Морг располагался в самом конце парка, и когда буйствовала зелень, она скрывала это приземистое здание цвета лежалого трупа. Теперь же оно выделялось, поглядывало черными глазницами окон на парк и резвящихся там богов и напоминало о бренности бытия.
Мы остановились рядом с катафалком, куда как раз кого-то грузили. Семерка вышла и закурила, а я не спешил, потому что не решался принять правду. Старался отсрочить миг опознания, ведь пока я не вижу труп, Микроб для меня жив. Пусть живет дольше!
— Дрейфишь? — спросила Семерка и не стала меня торопить. — Понимаю. Скажи, когда будешь готов.
Она щелкнула зажигалкой, закурила, отвернулась.
Юля скурила две сигареты, пока я решился.
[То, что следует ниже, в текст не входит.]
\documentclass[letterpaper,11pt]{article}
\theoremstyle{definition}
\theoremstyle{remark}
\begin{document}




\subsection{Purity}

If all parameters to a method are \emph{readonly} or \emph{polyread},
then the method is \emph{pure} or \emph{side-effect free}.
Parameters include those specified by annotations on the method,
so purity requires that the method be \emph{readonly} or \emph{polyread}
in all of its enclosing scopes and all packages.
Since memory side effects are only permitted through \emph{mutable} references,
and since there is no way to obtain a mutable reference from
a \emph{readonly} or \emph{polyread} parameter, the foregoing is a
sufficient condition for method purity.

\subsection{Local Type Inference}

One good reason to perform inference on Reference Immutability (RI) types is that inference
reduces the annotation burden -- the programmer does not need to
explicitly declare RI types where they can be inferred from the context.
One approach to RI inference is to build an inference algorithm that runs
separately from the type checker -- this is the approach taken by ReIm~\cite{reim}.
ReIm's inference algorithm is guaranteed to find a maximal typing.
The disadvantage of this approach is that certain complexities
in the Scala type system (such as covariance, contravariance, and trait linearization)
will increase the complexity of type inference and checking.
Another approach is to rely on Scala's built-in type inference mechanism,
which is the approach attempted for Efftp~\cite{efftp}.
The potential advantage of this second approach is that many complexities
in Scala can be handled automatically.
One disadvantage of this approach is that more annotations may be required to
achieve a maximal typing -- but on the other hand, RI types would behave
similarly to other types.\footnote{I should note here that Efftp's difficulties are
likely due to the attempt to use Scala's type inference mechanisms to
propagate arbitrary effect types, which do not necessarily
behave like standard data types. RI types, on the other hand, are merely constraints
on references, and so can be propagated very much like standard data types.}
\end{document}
Вышел из машины, уставился на здание морга, как на заклятого врага.
— Идем.
— Держись! — Она сжала мое плечо, и мы направились к двери.
Семерка подергала ручку, постучала, нашла камеру под козырьком и развернула ксиву, показывая невидимому наблюдателю:
— КГБ. Откройте, пожалуйста. Мы на опознание.
Щелкнул замок, высунулась востренькая мордочка сотрудника, похожего на Гитлера, только без усов и в медицинском колпаке.
— Здрасьте, — заискивающе кивнул он, посторонился, пропуская нас внутрь. — Вы на утреннего трупа?
В тесном предбаннике стоял острый химический запах, мгновенно пробудивший похмельный синдром и тошноту, я потер горло.
— Да. Ведите, — распорядилась Семерка.
Патологоанатом открыл перед нами дверь, словно швейцар, и мы очутились в просторном помещении, где справа и слева от нас на стальных столах лежали накрытые простынями трупы, некоторые столы пустовали. Все тела были повернуты к нам босыми ногами с бирками. Невольно пришли думы о бренности бытия: вот ты — живой человек, мыслишь, дышишь, к чему-то стремишься, а потом раз — и тело с биркой на ноге.
Я сглотнул и двинулся за патологоанатомом в конец помещения. Он остановился возле предпоследнего стола справа, и мое сердце ухнуло в пятки, прошиб холодный пот. Семерка нащупала мою руку, переплела пальцы и сжала.
А я смотрел на бледные стопы и молился: только бы не Микроб! Только бы не он!
Патологоанатом подошел к изголовью, взялся за простыню. Семерка расплела пальцы и легонько толкнула меня в спину. Я сделал два шага вперед, чтобы увидеть лицо покойника.
Казалось, воздух загустел, и преодолевать его стало чертовки трудно. Патологоанатом отодвинул простыню, и я с трудом сдержал желание отвернуться. Смерть этого парня была ужасной, кости лица деформировались, нос был размозжен.
Я помотал головой.
— Неузнаваем. Откройте, пожалуйста, все тело.
В конце концов, я много раз видел Микроба в раздевалке и не ошибусь.
Простыня соскользнула полностью…
— Не он! — радостно воскликнул я. — Федор гораздо худее и не так волосат! Да и мельче.
— Слава богу! — выдохнула Семерка.
Я обернулся к ней.
— Спасибо!
— По крайней мере он не мертв, — улыбнулась она. — Дальше сам ищи.